The data:
TC = 3' + 2" -40 Elo (5000 games)
TC = 10' + 6" -30 Elo (5000 games)
TC = 30' + 15" -21 Elo (2000 games)
TC = 90' + 30" -10 Elo ( 500 games)
So what we have presented here is an approximate 10 Elo gain for each tripling of time. Now, if we just glance at the data a clear trend is immediately apparent, the aforementioned 10 Elo gain for 3x time, or is it a 10 Elo loss for each 1/3rd of time.... Do we really know?
In order to be absolutely certain we are witnessing a genuine Elo gain as opposed to Elo compression, the absolute best evidence we could have is a data point where Komodo is clearly stronger than Stockfish. Assuming, the naive path continues, 270' + 90" should be equal, and at 810' + 270" Komodo should have a 10 Elo lead.
Obviously, this presents practical problems, but luckily we have a solution. I believe Mark & Larry have alluded to better scaling for Komodo with core count as well. Thus, assuming this claim to be true, we can up the core count and reduce the time, and Komodo should still come out ahead.
810' + 270" / 32 = 25.3' + 8.5"
Obviously scaling won't be perfect, so let's round up to 30' + 15" on 32+ cores. With both superior time and thread scaling, that should be more than enough for Komodo to assert its dominance. Now, all we need is someone with such a machine to run a 2000 game match (we will forget that we have seen fishtest results swing after even 15-20k games).
But we do have one fairly recent data point to look upon, the last TCEC. It was only 20 cores for stage 3 but the time control of 150' + 15" was certainly large enough. And yet....
I would say that in order to make the claim that engine A genuinely out-scales engine B, then you need to be able to show a (reasonable) data point where engine A actually beats engine B.

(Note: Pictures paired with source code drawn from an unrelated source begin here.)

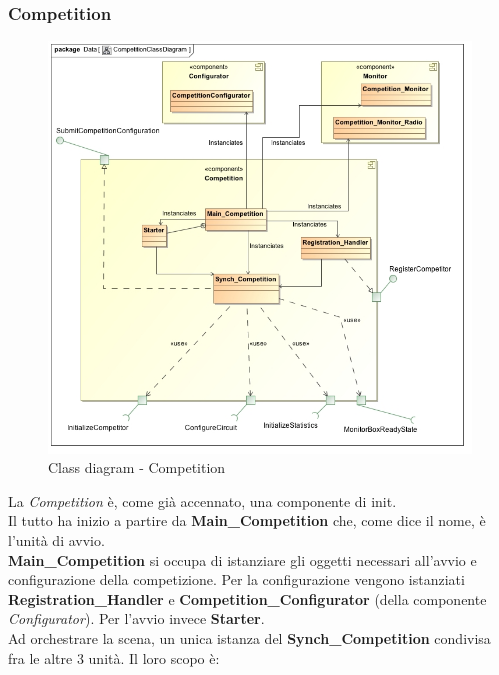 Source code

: \subsubsection{Competition}
\begin{center}
\begin{figure}[h!]
	\includegraphics[scale=0.50]{img/ClassDiagrams/CompetitionClassDiagram.jpg}
\caption{Class diagram - Competition}
\end{figure}
\end{center}
La \emph{Competition} \`{e}, come gi\`{a} accennato, una componente di init.\\
Il tutto ha inizio a partire da \textbf{Main\_Competition} che, come dice il nome, \`{e} l'unit\`{a} di avvio.\\
\textbf{Main\_Competition} si occupa di istanziare gli oggetti necessari all'avvio e configurazione della competizione. Per la configurazione
vengono istanziati \textbf{Registration\_Handler} e \textbf{Competition\_Configurator} (della componente \emph{Configurator}).
Per l'avvio invece \textbf{Starter}. \\
Ad orchestrare la scena, un unica istanza del \textbf{Synch\_Competition} condivisa fra le altre 3 unit\`{a}. Il loro scopo \`{e}:
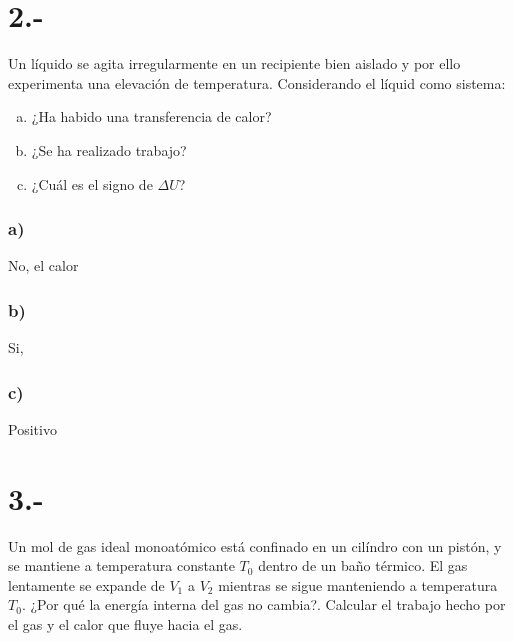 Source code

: \documentclass{article}
\begin{document}
\section*{2.-}
Un líquido se agita irregularmente en un recipiente bien aislado y por ello experimenta 
una elevación de temperatura. Considerando el líquid como sistema:
\begin{enumerate}[a)]
    \item ¿Ha habido una transferencia de calor? 
    \item ¿Se ha realizado trabajo?
    \item ¿Cuál es el signo de $\Delta U$?
\end{enumerate}
\begin{tcolorbox}[breakable]
    \subsubsection*{a)}
    No, el calor 
    \subsubsection*{b)}
    Si, 
    \subsubsection*{c)}
    Positivo
\end{tcolorbox}

\section*{3.-} 
Un mol de gas ideal monoatómico está confinado en un cilíndro con un pistón, y se mantiene 
a temperatura constante $T_0$ dentro de un baño térmico. El gas lentamente se expande de
$V_1$ a $V_2$ mientras se sigue manteniendo a temperatura $T_0$. ¿Por qué la energía interna 
del gas no cambia?. Calcular el trabajo hecho por el gas y el calor que fluye hacia el gas.
\begin{tcolorbox}[breakable]
    
\end{tcolorbox}
\end{document}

Why is this necessary? Let's look at the data Mark posted once again. Now, imagine I fiddle with SF's time management a tiny bit to make it slightly sub-optimal. This change will certainly be felt at low time controls, but will essentially disappear as T approaches infinity. At any rate, the upshot is I artificially lower SF's strength by 30 Elo at the shortest time control, but SF's strength at the longest time control is virtually unchanged. Now, SF simply has a 10 Elo advantage forever according to the "scaling" trajectory. Or maybe Komodo is the one with worse time management
The truth is I don't know. Nobody can know just from that set of data. It could be Elo compression. It could be poor time management by Komodo. It could be that Komodo does indeed scale better with time than Stockfish. It could also be a whole host of other issues from eval, to pruning techniques, to opening selections, to branching factor, etc... I don't know. But I do know for someone to say they do know means that either they haven't it all through, made a mistake, are rather arrogant, or are being purposefully disingenuous. Personally, I like to give people the benefit of the doubt and just assume they made a mistake and/or forgot to take some factors into consideration. I know I do that all the time (usually several times per day).